Since that omg I can breath. I can't control how and what people think of me and I never will. I can only control what I think of me. If they don't like me oh well. If they do like me well they got a loyal friend.

Re: Depression- Really Struggling- may be triggering

AWWW @Zoe7 my beautiful guardian butterfly

that means so much to me Heart. i consider you guys on here family too. i have exposed more on here than with my own off screen family. if only i could reach through the screen and hug you Heart

i hope you ahve accepted that name, you are very worthy of it and have been through a low point and look here you are again, despite having your own troubles . i feel very close to you as well adn would do anything i could to help you through whatever your going through Heart

hopefully ive helped you in something ive said as well. i love being here for people esp when they need it the most. ive started becoming closer to more people such as @Phoenix_Rising @Faith-and-Hope @utopia @Former-Member and many more.

ive been struggling so much and its killing me (literally as its physical pain too)

Even though i dont think that about myself im glad someone else, esp coming from my guardian butterfly, thinks that. it truely means alot to me HeartHeart

P.S i hope you dont mind me calling you that, i can stop if you want me to, no offence taken Heart

 

Re: Depression- Really Struggling- may be triggering

im only living with them temporary, until my mum, her boyfriend and 2 sisters find their own house - currently looking. and when they move out ill be here with my pop as itll make it less travelling around and itll kepp pop company and i can do my caring job better. so until them im kinda stuck @Phoenix_Rising

Re: Depression- Really Struggling- may be triggering

@Former-Member

ive been told that many a time but doesnt seem to sink in, i guess my brain either doesnt want to accept it or i just cant accept it for some reason. i dont really know.  you make a very good point though. im so use to having these resposibilities as well- im20 and started caring at 16 and my sisters ive always had the sister looking after role but as i got older i guess everyone took advantage of it and they still very much too.

 

 

Re: Depression- Really Struggling- may be triggering

I am learning to accept it lol @Former-Member It is one of the sweetest things anyone has ever said to me and I'm not very good at accepting nice things being said about me - I think you can relate to that.

You're like my little baby caterpillar - struggling to find her way in her coccoon, struggling to know how to break free, struggling to see the light.

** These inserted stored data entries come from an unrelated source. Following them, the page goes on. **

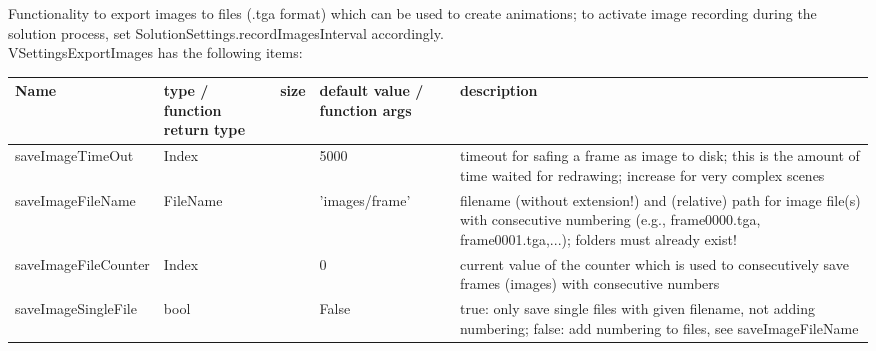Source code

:  \label{sec_VSettingsExportImages}
Functionality to export images to files (.tga format) which can be used to create animations; to activate image recording during the solution process, set SolutionSettings.recordImagesInterval accordingly.\\ 
%
VSettingsExportImages has the following items:
\begin{center}
  \footnotesize
  \begin{longtable}{| p{4.2cm} | p{2.5cm} | p{0.3cm} | p{3.0cm} | p{6cm} |}
    \hline
    \bf Name & \bf type / function return type & \bf size & \bf default value / function args & \bf description \\ \hline
    saveImageTimeOut &     Index &      &     5000 &     timeout for safing a frame as image to disk; this is the amount of time waited for redrawing; increase for very complex scenes\\ \hline
    saveImageFileName &     FileName &      &     'images/frame' &     filename (without extension!) and (relative) path for image file(s) with consecutive numbering (e.g., frame0000.tga, frame0001.tga,...); folders must already exist!\\ \hline
    saveImageFileCounter &     Index &      &     0 &     current value of the counter which is used to consecutively save frames (images) with consecutive numbers\\ \hline
    saveImageSingleFile &     bool &      &     False &     true: only save single files with given filename, not adding numbering; false: add numbering to files, see saveImageFileName\\ \hline
	  \end{longtable}
	\end{center}

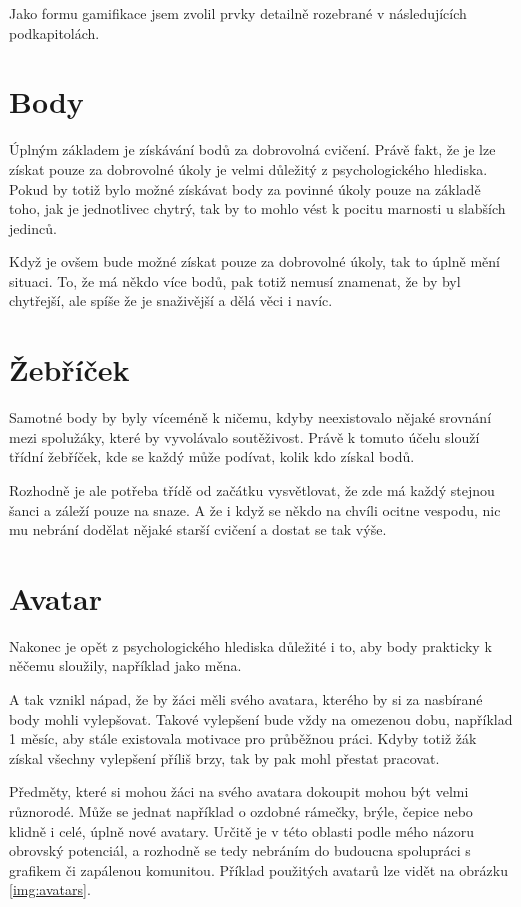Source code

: \documentclass[twoside]{ctuthesis}
\theoremstyle{plain}
\theoremstyle{definition}
\theoremstyle{note}
\begin{document}
Jako formu gamifikace jsem zvolil prvky detailně rozebrané v následujících podkapitolách.


\section{Body}
Úplným základem je získávání bodů za dobrovolná cvičení. Právě fakt, že je lze získat pouze za dobrovolné úkoly je velmi důležitý z psychologického hlediska. Pokud by totiž bylo možné získávat body za povinné úkoly pouze na základě toho, jak je jednotlivec chytrý, tak by to mohlo vést k pocitu marnosti u slabších jedinců.

Když je ovšem bude možné získat pouze za dobrovolné úkoly, tak to úplně mění situaci. To, že má někdo více bodů, pak totiž nemusí znamenat, že by byl chytřejší, ale spíše že je snaživější a dělá věci i navíc. 

\section{Žebříček}
Samotné body by byly víceméně k ničemu, kdyby neexistovalo nějaké srovnání mezi spolužáky, které by vyvolávalo soutěživost. Právě k tomuto účelu slouží třídní žebříček, kde se každý může podívat, kolik kdo získal bodů.

Rozhodně je ale potřeba třídě od začátku vysvětlovat, že zde má každý stejnou šanci a záleží pouze na snaze. A že i když se někdo na chvíli ocitne vespodu, nic mu nebrání dodělat nějaké starší cvičení a dostat se tak výše.

\section{Avatar}
Nakonec je opět z psychologického hlediska důležité i to, aby body prakticky k něčemu sloužily, například jako měna.

A tak vznikl nápad, že by žáci měli svého avatara, kterého by si za nasbírané body mohli vylepšovat. Takové vylepšení bude vždy na omezenou dobu, například 1 měsíc, aby stále existovala motivace pro průběžnou práci. Kdyby totiž žák získal všechny vylepšení příliš brzy, tak by pak mohl přestat pracovat.

Předměty, které si mohou žáci na svého avatara dokoupit mohou být velmi různorodé. Může se jednat například o ozdobné rámečky, brýle, čepice nebo klidně i celé, úplně nové avatary. Určitě je v této oblasti podle mého názoru obrovský potenciál, a rozhodně se tedy nebráním do budoucna spolupráci s grafikem či zapálenou komunitou. Příklad použitých avatarů lze vidět na obrázku \ref{img:avatars}.
\end{document}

But inside that little caterpillar beats a heart of gold, a strength that will push through the coccoon wall and a wisdom that will lead her out of the darkness and into the light.

...and I will be more than proud to stand beside you, watch you grow your wings and to be able to fly.

Heart Zoe

 

Re: Depression- Really Struggling- may be triggering

Hi @Former-Member been around long enough to understand exactly what you've been feeling. But I'd like to tell you that you have helped me and I have valued your opinions whenever I have visited the forums. Been absent for a couple of days, me stuff, but I was obviously meant to hear from you so I could tell you about YOUR self worth.

Listen to @Zoe7 she knows what she is talking about. Probably doesn't even remember me but helped me with words of what I would call empathetic wisdom. 

Everyone listening to you @Former-Member @Phoenix_Rising @NikNik all understand so keep talking.

Just wish I too could look forward to srious sleep. It will help.

Re: Depression- Really Struggling- may be triggering

Oh @Baileyboy of course I remember you. It has been a while since I have seen you around though - I haven't been 'myself' for a while either though!

They are such loving words from you - thankyou. I don't remember doing too much to help you out but I must have said something right! That means a lot Heart How are you doing - still not sleeping and hating the nights too?